Columbia Heights' Willie Braziel: Hardwood to Head Basketball Coach
The Hylanders coach has been to state as a player and now as a head coach, with 36 years in between.
Memories, when played back in our minds, can seem like yesterday.
For Columbia Heights Coach Willie Braziel it might seem like an eternity since, as a player, his school won a state title. After all, that was back in 1976.
But it isn’t nearly as daunting as the 81 years since the Columbia Heights Hylanders were last poised to make a run at a state title. That was 1930.
“For me, I’m more nervous as a coach,” Braziel said about his team’s foray into the state tournament. “I was fine as a player; I knew what I could do.”
Columbia Heights is starting to learn what they can do, too. The 23-6 squad has played well throughout a tough schedule, matching up against bigger schools, beating state top-10 Eagan High School at mid-season, and knocking off a heavily-favored DeLaSalle team in their section final.
But despite the resume, an athletic, uptempo team, and one of the state's most talented offensive weapons in leading-scorer Zach Lofton, the Hylanders are in search of more than tournament wins. They want respect.
Senior guard Keanu Glover says the lack of respect is something the team takes to heart.
“No young man and no older man wants to be disrespected at all. We take that to use that to build our fire.”
Braziel has stressed the importance of this next game on how Columbia Heights basketball will be seen, moving forward.
“If we don’t go out and [win state tournament games], no one will ever respect us,“ Braziel said. “In order for us to get any respect, we have to keep winning.”
The window is small and gone within a moment, as Braziel knows.
“In 1976, I was a sophomore on a team that won it,“ Braziel said, referring to his alma mater, the Marshall-University High School Cardinals, who won the Class A title that year.
“In ‘77, I went back as a junior, and we lost in the first round," said Braziel. "It was our [school’s] first loss in almost three years, man. That was heartbreaking.
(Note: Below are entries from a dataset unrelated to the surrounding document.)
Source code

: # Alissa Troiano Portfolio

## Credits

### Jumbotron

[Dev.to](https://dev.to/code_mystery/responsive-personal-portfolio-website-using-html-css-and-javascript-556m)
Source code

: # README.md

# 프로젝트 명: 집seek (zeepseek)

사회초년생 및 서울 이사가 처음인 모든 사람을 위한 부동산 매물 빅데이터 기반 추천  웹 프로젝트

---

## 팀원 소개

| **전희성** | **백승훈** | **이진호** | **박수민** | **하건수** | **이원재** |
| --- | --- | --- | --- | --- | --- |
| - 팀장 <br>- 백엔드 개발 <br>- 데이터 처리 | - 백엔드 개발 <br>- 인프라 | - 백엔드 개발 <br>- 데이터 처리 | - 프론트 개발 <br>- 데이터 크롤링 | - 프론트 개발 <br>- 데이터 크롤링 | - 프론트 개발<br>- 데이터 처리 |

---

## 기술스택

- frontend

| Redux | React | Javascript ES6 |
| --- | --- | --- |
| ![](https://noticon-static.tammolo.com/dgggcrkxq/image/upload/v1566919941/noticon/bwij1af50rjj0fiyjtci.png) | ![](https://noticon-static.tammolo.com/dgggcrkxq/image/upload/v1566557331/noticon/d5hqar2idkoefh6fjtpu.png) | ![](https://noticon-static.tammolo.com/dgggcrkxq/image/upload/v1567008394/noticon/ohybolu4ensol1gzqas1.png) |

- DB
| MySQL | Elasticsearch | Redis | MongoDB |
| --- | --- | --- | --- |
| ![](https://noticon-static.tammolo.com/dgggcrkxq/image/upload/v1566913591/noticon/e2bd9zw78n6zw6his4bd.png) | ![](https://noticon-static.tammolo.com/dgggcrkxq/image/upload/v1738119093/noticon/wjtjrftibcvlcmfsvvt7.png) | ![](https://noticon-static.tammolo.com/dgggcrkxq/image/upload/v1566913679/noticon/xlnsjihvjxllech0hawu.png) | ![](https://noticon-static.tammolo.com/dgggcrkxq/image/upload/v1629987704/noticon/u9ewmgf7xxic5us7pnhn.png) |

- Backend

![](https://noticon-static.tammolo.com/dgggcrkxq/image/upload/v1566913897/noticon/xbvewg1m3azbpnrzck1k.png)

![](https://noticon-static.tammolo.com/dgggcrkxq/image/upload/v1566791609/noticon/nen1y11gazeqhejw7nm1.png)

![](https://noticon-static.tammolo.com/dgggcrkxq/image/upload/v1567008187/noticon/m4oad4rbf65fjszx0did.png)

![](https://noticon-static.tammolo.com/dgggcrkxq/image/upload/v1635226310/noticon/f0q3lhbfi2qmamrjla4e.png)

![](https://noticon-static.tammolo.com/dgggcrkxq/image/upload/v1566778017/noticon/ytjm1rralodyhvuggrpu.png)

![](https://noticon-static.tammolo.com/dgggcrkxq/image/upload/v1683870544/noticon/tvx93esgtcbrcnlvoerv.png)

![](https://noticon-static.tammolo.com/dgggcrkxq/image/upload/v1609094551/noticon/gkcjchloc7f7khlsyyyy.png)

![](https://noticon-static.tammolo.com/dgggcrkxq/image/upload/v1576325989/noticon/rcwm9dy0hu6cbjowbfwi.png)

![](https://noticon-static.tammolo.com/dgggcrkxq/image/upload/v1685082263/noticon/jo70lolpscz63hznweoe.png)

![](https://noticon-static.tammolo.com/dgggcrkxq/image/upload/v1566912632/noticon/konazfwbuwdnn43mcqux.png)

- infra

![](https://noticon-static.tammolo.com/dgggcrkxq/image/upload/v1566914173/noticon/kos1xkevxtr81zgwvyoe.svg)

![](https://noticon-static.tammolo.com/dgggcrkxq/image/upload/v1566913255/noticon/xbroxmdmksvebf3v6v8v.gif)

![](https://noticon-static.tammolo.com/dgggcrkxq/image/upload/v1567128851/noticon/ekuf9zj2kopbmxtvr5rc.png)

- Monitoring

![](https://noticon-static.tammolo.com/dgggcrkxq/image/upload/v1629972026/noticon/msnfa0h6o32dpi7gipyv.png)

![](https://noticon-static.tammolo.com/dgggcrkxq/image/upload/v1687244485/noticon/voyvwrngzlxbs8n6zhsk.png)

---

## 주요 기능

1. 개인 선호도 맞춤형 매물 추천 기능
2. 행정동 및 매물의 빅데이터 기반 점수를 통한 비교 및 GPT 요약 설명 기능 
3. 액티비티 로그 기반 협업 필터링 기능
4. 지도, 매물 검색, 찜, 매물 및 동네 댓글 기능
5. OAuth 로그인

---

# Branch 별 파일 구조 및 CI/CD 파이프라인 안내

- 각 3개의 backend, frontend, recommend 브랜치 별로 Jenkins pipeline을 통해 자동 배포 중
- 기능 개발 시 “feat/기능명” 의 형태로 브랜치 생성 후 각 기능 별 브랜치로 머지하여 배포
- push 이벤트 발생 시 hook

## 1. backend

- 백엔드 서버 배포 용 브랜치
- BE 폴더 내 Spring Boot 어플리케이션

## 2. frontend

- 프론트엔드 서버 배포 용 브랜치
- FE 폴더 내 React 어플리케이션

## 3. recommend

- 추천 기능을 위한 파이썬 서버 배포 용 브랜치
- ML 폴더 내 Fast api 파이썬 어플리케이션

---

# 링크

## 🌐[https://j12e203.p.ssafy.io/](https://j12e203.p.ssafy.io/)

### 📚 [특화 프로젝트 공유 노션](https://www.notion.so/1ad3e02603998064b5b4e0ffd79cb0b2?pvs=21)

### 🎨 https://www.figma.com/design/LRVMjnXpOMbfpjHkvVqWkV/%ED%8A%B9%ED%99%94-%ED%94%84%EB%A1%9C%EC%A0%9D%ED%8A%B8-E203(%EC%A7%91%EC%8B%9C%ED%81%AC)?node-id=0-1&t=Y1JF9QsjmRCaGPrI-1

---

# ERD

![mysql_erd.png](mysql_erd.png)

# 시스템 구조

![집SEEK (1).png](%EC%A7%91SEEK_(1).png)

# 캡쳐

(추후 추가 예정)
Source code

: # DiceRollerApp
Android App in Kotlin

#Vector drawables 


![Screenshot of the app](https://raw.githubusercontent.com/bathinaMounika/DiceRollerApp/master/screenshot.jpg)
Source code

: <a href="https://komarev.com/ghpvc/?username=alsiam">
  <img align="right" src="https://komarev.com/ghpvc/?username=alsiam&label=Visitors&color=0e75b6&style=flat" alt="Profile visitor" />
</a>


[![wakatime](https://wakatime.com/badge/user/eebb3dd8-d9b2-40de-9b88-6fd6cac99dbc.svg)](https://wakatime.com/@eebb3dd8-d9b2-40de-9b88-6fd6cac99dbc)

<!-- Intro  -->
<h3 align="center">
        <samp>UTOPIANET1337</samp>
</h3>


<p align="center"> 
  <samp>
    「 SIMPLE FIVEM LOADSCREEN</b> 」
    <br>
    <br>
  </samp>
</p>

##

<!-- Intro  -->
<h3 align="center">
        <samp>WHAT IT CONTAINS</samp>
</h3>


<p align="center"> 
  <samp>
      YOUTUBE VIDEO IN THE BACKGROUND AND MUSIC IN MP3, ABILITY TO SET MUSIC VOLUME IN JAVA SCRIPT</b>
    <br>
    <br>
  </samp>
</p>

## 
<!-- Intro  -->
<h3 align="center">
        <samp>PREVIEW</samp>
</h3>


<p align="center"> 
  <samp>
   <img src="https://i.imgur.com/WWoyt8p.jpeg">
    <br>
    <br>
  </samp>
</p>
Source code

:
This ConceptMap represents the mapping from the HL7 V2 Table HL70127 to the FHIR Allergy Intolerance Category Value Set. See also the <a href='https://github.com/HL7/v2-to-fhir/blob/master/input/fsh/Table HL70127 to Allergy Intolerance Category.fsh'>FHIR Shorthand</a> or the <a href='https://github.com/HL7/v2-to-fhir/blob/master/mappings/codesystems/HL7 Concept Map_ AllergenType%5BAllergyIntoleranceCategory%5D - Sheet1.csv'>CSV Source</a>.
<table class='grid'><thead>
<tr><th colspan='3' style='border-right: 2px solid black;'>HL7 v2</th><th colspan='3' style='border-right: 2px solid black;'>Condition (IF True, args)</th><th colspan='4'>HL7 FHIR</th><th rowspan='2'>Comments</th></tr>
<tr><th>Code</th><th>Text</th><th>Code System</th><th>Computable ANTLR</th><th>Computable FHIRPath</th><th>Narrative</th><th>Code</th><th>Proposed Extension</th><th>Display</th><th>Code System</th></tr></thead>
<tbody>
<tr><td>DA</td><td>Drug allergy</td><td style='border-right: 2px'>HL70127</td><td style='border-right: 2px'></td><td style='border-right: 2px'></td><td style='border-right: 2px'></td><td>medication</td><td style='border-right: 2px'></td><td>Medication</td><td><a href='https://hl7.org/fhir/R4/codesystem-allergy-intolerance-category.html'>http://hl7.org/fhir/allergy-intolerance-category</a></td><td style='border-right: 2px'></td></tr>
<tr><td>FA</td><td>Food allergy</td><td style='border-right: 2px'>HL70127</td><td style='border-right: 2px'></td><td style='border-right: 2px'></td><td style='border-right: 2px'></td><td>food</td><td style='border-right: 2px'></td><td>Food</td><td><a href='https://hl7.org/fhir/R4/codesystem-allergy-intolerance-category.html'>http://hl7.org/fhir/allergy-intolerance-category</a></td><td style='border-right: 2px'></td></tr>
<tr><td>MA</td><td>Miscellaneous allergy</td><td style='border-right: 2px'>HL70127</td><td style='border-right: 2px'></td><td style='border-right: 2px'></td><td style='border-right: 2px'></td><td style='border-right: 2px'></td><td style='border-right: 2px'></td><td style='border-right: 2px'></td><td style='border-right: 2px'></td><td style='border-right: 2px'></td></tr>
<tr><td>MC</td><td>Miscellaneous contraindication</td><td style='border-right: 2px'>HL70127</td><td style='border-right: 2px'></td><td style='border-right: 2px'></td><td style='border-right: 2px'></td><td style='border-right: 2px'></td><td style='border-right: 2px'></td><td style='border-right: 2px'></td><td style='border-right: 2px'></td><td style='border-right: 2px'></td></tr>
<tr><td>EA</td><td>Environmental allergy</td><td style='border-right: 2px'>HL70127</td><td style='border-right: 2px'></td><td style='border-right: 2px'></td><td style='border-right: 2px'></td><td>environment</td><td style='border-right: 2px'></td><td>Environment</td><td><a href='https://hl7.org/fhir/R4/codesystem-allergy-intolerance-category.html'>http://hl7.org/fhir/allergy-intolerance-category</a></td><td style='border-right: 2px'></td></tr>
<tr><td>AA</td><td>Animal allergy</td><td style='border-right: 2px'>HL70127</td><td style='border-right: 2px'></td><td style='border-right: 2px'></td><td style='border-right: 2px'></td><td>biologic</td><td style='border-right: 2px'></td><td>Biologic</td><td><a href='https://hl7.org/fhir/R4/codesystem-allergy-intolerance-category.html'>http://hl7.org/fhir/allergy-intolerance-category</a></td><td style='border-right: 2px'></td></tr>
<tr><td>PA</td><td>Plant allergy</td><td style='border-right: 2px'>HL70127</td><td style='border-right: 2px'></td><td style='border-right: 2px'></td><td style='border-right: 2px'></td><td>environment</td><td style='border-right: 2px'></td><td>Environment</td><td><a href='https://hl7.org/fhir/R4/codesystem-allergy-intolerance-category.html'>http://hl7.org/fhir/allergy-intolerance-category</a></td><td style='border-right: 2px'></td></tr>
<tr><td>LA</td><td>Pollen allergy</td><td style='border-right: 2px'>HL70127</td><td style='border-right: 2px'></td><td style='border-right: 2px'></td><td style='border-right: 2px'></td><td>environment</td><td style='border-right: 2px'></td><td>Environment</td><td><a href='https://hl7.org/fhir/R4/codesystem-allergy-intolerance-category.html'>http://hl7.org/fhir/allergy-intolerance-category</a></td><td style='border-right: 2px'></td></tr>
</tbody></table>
And the following year we lost a region championship and we didn’t make it back.
"I’ve had the fever ever since.”
Now, as coach, Braziel works to prepare his players for the path he walked more than 35 years ago.
During the team’s final walkthrough before their state tourney debut, the Hylanders stretched, while Braziel, an assuring presence, kept the mood light.
“The bigger picture is to also have fun with it," Braziel said. "I want them to enjoy the ambiance, win or lose."
As media walked around—snapping pictures, interviewing players—senior Bobby Schultz stretched with his teammates, smiling and grimacing as he leaned forward.
“I flex when I stretch,” he said, as a Star Tribune photographer swept through. The photographer leaned in for a closer snapshot. Schultz beckoned to the photographer as he contorted his entire body—“Come on, Star Tribune”—before falling to his side in laughter.
“We’ve got a good group of kids—bunch of goofballs, but good kids,” Braziel said.
Ironically, in Braziel’s return to state competition, he will be facing a squad that's not well known in the metro area but has a similar name to his own alma mater.
Even though the Marshall Tigers of southwest Minnesota aren’t affiliated with Braziel’s Marshall-U High Cardinals, the lessons he learned last century are invaluable to his players in this one.
“Savor this moment, this is our time, this is where you’re going to look back, like I do, wishing that I could play it over.”
On Wednesday, the Hylanders get a chance to walk their own state tournament path and Braziel will get his first taste of watching it all unfold from the bench.
But win or lose, Wednesday’s game between Columbia Heights and Marshall will be played over and over again for those involved, if only in their heads.